[Excerpts from a dataset]
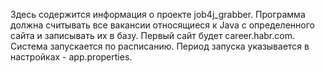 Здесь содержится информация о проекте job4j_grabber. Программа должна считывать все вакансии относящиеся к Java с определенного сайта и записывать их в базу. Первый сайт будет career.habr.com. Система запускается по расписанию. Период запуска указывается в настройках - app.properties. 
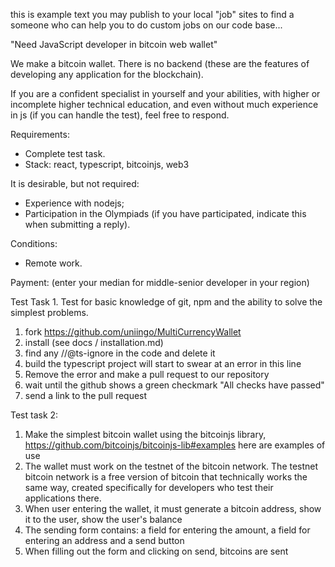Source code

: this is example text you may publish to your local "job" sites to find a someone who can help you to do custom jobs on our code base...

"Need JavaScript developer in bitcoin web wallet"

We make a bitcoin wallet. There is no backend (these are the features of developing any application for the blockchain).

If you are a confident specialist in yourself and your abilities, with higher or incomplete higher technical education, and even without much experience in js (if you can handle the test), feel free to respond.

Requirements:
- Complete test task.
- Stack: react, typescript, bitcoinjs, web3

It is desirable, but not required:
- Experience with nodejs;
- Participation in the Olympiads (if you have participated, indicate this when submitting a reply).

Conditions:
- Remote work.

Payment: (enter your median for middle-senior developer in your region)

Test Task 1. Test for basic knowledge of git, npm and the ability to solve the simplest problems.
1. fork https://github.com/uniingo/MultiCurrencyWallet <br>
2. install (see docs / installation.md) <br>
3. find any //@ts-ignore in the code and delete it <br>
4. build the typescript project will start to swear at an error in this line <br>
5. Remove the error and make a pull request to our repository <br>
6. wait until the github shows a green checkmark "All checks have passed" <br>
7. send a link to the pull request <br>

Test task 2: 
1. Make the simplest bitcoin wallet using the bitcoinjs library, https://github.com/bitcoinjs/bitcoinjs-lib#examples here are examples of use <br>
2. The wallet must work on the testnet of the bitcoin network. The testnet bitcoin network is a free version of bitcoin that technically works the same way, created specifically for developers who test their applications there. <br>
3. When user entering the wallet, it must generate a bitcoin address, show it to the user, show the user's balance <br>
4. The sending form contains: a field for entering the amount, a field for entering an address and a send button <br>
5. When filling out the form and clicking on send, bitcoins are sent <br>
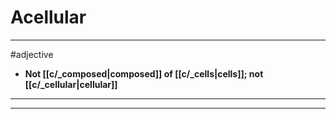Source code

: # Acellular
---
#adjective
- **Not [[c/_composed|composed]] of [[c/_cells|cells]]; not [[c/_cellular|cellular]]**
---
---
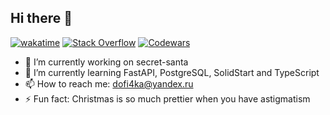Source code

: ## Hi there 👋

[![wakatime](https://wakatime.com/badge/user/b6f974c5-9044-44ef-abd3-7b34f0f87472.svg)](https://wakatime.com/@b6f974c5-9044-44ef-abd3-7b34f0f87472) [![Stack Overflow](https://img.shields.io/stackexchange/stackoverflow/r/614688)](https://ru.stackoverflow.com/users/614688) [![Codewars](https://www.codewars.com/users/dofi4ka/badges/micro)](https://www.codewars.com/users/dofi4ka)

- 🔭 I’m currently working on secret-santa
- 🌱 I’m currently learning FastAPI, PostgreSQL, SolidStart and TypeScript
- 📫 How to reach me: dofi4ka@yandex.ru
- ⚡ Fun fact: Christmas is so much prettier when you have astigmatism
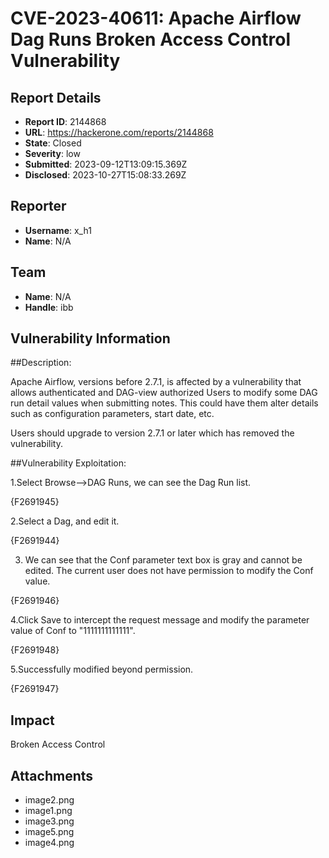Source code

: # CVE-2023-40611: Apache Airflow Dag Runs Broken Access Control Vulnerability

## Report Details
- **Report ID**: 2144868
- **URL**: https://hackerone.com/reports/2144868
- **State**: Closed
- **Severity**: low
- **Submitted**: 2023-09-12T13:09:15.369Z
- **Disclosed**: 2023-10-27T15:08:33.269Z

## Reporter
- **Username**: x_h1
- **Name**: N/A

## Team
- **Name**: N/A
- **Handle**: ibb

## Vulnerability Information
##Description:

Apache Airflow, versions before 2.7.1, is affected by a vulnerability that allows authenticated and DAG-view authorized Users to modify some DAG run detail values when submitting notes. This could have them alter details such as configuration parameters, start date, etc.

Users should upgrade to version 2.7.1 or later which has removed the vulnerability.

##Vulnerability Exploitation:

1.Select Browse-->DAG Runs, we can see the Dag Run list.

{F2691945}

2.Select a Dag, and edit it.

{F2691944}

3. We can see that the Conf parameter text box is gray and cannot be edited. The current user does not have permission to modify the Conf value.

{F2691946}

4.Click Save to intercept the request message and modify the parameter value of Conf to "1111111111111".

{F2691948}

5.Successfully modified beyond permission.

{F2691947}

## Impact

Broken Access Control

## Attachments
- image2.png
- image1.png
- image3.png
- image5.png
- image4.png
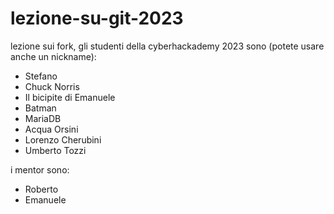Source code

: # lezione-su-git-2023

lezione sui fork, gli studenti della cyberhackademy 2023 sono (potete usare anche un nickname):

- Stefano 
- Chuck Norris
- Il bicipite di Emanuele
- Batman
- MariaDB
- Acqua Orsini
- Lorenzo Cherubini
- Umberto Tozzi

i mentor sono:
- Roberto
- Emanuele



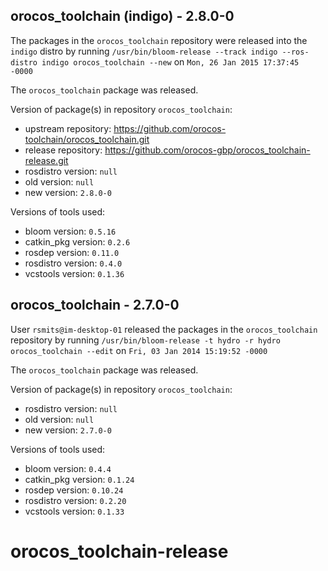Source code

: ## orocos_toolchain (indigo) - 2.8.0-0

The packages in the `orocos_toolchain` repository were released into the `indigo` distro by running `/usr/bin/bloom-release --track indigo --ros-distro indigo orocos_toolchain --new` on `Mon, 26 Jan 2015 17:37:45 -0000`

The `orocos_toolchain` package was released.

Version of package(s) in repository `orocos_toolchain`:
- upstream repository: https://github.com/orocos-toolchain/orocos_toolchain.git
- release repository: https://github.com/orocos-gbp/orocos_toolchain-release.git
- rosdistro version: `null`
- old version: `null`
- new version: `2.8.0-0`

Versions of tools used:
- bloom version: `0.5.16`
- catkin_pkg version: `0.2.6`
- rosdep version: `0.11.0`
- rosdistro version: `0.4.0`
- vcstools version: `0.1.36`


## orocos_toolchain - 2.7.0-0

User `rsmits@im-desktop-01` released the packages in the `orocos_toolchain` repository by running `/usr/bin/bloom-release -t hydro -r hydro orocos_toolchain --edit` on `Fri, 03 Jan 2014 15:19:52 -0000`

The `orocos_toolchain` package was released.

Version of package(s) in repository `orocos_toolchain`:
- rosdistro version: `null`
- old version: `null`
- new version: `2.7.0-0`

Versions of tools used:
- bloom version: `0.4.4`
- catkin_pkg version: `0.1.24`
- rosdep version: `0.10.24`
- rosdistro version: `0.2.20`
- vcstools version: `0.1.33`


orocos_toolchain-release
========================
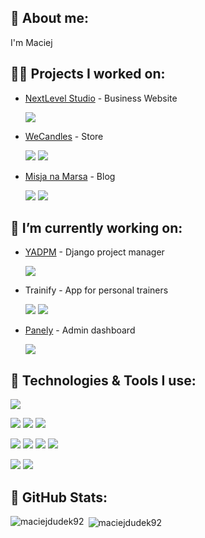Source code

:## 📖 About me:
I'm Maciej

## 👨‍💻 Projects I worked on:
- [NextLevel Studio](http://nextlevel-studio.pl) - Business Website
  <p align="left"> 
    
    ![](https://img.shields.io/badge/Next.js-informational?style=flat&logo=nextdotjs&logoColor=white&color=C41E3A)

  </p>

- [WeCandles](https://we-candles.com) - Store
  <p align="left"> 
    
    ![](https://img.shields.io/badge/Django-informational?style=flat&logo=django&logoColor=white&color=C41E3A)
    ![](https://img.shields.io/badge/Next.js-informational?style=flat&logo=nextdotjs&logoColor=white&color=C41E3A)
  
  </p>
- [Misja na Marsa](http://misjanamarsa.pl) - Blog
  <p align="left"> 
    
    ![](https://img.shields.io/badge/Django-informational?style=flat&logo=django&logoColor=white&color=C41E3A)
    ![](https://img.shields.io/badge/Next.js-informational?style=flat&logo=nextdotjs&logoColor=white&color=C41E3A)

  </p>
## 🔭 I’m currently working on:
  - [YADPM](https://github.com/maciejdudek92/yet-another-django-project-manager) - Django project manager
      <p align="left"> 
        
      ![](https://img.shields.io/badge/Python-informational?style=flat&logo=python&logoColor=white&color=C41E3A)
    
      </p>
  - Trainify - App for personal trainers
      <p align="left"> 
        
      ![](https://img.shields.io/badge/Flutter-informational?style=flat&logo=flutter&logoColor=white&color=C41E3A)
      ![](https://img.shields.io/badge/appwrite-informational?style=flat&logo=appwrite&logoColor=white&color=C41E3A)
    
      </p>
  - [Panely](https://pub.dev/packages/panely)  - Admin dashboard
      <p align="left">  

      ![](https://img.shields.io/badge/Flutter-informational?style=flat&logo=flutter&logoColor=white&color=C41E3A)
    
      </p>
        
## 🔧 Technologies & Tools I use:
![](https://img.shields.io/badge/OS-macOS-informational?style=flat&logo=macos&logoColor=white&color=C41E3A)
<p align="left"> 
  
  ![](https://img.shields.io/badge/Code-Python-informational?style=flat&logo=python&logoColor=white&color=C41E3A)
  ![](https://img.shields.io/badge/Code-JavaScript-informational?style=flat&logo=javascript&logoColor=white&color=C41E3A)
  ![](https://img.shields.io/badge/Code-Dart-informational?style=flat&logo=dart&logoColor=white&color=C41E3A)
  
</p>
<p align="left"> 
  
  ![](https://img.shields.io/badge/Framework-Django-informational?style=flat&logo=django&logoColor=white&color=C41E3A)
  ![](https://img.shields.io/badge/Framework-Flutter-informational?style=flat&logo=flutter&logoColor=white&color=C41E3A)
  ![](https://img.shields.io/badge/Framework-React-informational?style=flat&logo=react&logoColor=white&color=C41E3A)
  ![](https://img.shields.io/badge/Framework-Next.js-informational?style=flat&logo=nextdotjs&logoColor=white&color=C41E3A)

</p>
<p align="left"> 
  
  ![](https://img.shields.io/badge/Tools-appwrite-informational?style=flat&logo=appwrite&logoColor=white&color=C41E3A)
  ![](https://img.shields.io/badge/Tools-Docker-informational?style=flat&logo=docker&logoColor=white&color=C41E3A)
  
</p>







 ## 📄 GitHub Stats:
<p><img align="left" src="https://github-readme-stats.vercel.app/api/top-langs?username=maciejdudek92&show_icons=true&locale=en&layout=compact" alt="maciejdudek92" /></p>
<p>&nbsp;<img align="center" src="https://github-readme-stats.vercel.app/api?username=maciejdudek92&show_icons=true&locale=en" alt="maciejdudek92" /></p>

Assignment:
Look above for the line with "- Il bicipite di Emanuele" and the line with "repository were released"; set down those two lines and all lines between them exactly, without pictures and without anything else.

Written reply:
- Il bicipite di Emanuele
- Batman
- MariaDB
- Acqua Orsini
- Lorenzo Cherubini
- Umberto Tozzi

i mentor sono:
- Roberto
- Emanuele



Source code

: ## orocos_toolchain (indigo) - 2.8.0-0

The packages in the `orocos_toolchain` repository were released into the `indigo` distro by running `/usr/bin/bloom-release --track indigo --ros-distro indigo orocos_toolchain --new` on `Mon, 26 Jan 2015 17:37:45 -0000`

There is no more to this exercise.